An offer of a new Golf for €1,270 less than the previous model has been prompting conversation at the Paris Autosalon show. “The car is not even at the dealerships, but the reduction is already there,” Ferdinand Dudenhöffer, an industry analyst, told the Süddeutsche Zeitung.
He said other car makers would be asking themselves, if the beloved Golf cannot be moved without special offers, how can others sell their cars?
But VW said the offer only applied to online sales where the lower price could be compensated for in other areas.

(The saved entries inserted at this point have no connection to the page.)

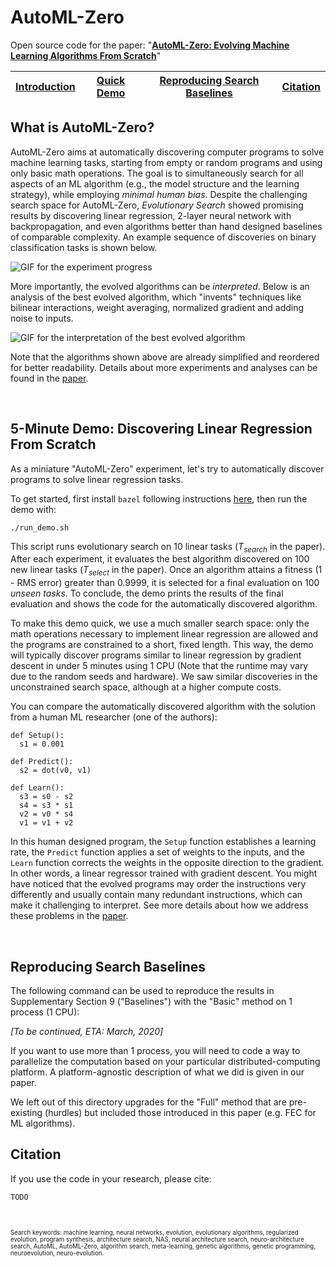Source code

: # AutoML-Zero

Open source code for the paper: \"[**AutoML-Zero: Evolving Machine Learning Algorithms From Scratch**](https://github.com/google-research/google-research/tree/master/automl_zero)"

| [Introduction](#what-is-automl-zero) | [Quick Demo](#5-minute-demo-discovering-linear-regression-from-scratch)| [Reproducing Search Baselines](#reproducing-search-baselines) | [Citation](#citation) |
|-|-|-|-|

## What is AutoML-Zero?

AutoML-Zero aims at automatically discovering computer programs to solve machine learning tasks, starting from empty or random programs and using only basic math operations. The goal is to simultaneously search for all aspects of an ML algorithm (e.g., the model structure and the learning strategy), while employing *minimal human bias*. Despite the challenging search space for AutoML-Zero, *Evolutionary Search* showed promising results by discovering linear regression, 2-layer neural network with backpropagation, and even algorithms better than hand designed baselines of comparable complexity. An example sequence of discoveries on binary classification tasks is shown below.  

![GIF for the experiment progress](progress.gif)

More importantly, the evolved algorithms can be *interpreted*. Below is an analysis of the best evolved algorithm, which "invents" techniques like bilinear interactions, weight averaging, normalized gradient and adding noise to inputs.

![GIF for the interpretation of the best evolved algorithm](best_algo.gif)

Note that the algorithms shown above are already simplified and reordered for better readability. Details about more experiments and analyses can be found in the [paper](https://github.com/google-research/google-research/tree/master/automl_zero). 


&nbsp;

## 5-Minute Demo: Discovering Linear Regression From Scratch

As a miniature "AutoML-Zero" experiment, let's try to automatically discover programs to solve linear regression tasks. 

To get started, first install `bazel` following instructions [here](https://docs.bazel.build/versions/master/install.html), then run the demo with:

```
./run_demo.sh
```


This script runs evolutionary search on 10 linear tasks (*T<sub>search</sub>* in the paper). After each experiment, it evaluates the best algorithm discovered on 100 new linear tasks (*T<sub>select</sub>* in the paper). Once an algorithm attains a fitness (1 - RMS error) greater than 0.9999, it is selected for a final evaluation on 100 *unseen tasks*. To conclude, the demo prints the results of the final evaluation and shows the code for the automatically discovered algorithm.

To make this demo quick, we use a much smaller search space: only the math operations necessary to implement linear regression are allowed and the programs are constrained to a short, fixed length. This way, the demo will typically discover programs similar to linear regression by gradient descent in under 5 minutes using 1 CPU (Note that the runtime may vary due to the random seeds and hardware). We saw similar discoveries in the unconstrained search space, although at a higher compute costs. 

You can compare the automatically discovered algorithm with the solution from a human ML researcher (one of the authors):

```
def Setup():
  s1 = 0.001
  
def Predict():
  s2 = dot(v0, v1)

def Learn():
  s3 = s0 - s2
  s4 = s3 * s1
  v2 = v0 * s4
  v1 = v1 + v2
```

In this human designed program, the ```Setup``` function establishes a learning rate, the ```Predict``` function applies a set of weights to the inputs, and the ```Learn``` function corrects the weights in the opposite direction to the gradient. In other words, a linear regressor trained with gradient descent. You might have noticed that the evolved programs may order the instructions very differently and usually contain many redundant instructions, which can make it challenging to interpret. See more details about how we address these problems in the [paper](https://github.com/google-research/google-research/tree/master/automl_zero#automl-zero).

&nbsp;

## Reproducing Search Baselines

The following command can be used to reproduce the results in Supplementary
Section 9 ("Baselines") with the "Basic" method on 1 process (1 CPU):

*[To be continued, ETA: March, 2020]*

If you want to use more than 1 process, you will need to code a way to
parallelize the computation based on your particular distributed-computing
platform. A platform-agnostic description of what we did is given in our paper.

We left out of this directory upgrades for the "Full" method that are
pre-existing (hurdles) but included those introduced in this paper (e.g. FEC
for ML algorithms).

## Citation

If you use the code in your research, please cite:

`TODO`

&nbsp;

<sup><sub>
Search keywords: machine learning, neural networks, evolution,
evolutionary algorithms, regularized evolution, program synthesis,
architecture search, NAS, neural architecture search,
neuro-architecture search, AutoML, AutoML-Zero, algorithm search,
meta-learning, genetic algorithms, genetic programming, neuroevolution,
neuro-evolution.
</sub></sup>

Opel is also offering reductions, despite large losses, and the opposition in principle, of the company's head Alfred Rieck who told the specialist magazine Horizont recently, “One should not and cannot go along with everything.” He was not a friend of price wars as they “destroy the value of the brand and also of the car,” he said.

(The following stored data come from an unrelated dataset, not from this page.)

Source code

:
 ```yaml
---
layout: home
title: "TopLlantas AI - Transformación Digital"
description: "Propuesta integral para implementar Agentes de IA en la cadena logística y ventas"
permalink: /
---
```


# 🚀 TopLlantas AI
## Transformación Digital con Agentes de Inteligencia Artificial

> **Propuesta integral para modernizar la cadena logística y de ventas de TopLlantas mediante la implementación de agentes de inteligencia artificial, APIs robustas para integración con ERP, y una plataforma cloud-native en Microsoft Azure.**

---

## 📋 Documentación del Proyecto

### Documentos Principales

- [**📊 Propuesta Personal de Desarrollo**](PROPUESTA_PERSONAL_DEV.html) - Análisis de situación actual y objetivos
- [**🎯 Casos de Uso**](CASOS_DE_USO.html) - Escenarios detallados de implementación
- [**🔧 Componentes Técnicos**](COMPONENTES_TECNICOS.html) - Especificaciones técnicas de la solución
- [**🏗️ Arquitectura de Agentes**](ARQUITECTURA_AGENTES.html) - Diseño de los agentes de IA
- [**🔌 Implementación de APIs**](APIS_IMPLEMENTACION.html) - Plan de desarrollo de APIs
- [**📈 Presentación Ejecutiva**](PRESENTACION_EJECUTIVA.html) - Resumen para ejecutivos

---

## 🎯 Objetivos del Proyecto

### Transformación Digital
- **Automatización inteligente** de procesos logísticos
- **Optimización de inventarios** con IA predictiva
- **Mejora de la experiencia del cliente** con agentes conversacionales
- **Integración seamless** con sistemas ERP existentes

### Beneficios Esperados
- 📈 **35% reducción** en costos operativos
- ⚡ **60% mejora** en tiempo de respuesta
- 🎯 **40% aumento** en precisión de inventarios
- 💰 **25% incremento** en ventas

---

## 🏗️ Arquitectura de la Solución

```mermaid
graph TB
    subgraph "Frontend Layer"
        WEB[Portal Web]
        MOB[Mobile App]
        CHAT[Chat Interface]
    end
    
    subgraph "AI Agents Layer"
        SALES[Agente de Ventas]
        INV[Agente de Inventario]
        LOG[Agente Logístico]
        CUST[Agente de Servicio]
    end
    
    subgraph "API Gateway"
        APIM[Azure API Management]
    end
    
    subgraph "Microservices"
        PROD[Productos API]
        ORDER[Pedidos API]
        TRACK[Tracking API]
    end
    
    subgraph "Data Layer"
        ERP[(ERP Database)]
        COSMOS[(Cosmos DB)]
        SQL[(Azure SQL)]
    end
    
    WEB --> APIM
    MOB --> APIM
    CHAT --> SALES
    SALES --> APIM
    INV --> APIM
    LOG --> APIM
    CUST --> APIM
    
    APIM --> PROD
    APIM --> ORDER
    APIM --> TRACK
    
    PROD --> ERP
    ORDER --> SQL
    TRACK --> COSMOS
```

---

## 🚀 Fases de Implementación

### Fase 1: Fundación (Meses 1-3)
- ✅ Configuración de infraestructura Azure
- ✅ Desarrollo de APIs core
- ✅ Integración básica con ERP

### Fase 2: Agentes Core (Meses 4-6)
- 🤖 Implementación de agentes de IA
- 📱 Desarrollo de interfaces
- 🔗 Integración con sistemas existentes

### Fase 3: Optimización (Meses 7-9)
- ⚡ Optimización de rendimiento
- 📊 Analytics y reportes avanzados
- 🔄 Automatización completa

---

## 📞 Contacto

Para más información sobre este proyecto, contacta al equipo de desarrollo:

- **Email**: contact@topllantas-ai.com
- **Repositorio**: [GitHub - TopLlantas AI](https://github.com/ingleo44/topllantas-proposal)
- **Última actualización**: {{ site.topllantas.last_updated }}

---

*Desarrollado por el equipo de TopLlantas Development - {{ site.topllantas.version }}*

But the Süddeutsche Zeitung said car makers were fighting for a market in Europe that has already started to shrink – from an annual sale of around 15 million a few years ago to less than 12 million now.

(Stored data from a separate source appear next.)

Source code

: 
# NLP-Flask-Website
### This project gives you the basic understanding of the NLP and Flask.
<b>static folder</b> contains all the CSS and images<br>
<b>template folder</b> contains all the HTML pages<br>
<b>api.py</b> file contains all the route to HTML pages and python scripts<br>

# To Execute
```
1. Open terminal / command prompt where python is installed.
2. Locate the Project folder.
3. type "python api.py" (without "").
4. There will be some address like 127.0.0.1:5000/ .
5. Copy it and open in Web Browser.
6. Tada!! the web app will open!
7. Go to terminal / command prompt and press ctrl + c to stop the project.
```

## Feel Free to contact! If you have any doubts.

Even Daimler recently announced a large savings programme, the paper said, which industry insiders say should save around €1 billion a year after CEO Dieter Zetsche said the €5 billion profit levels of two years ago were not feasible this year.
The producers face a dilemma, the paper said – if they sell their cars cheaply now, it will be difficult to increase prices when the economy picks up. Those firms which can afford it are not taking part in the price war – but some cannot avoid it, leading Fiat head Sergio Marchionne to speak of a bloodbath last summer.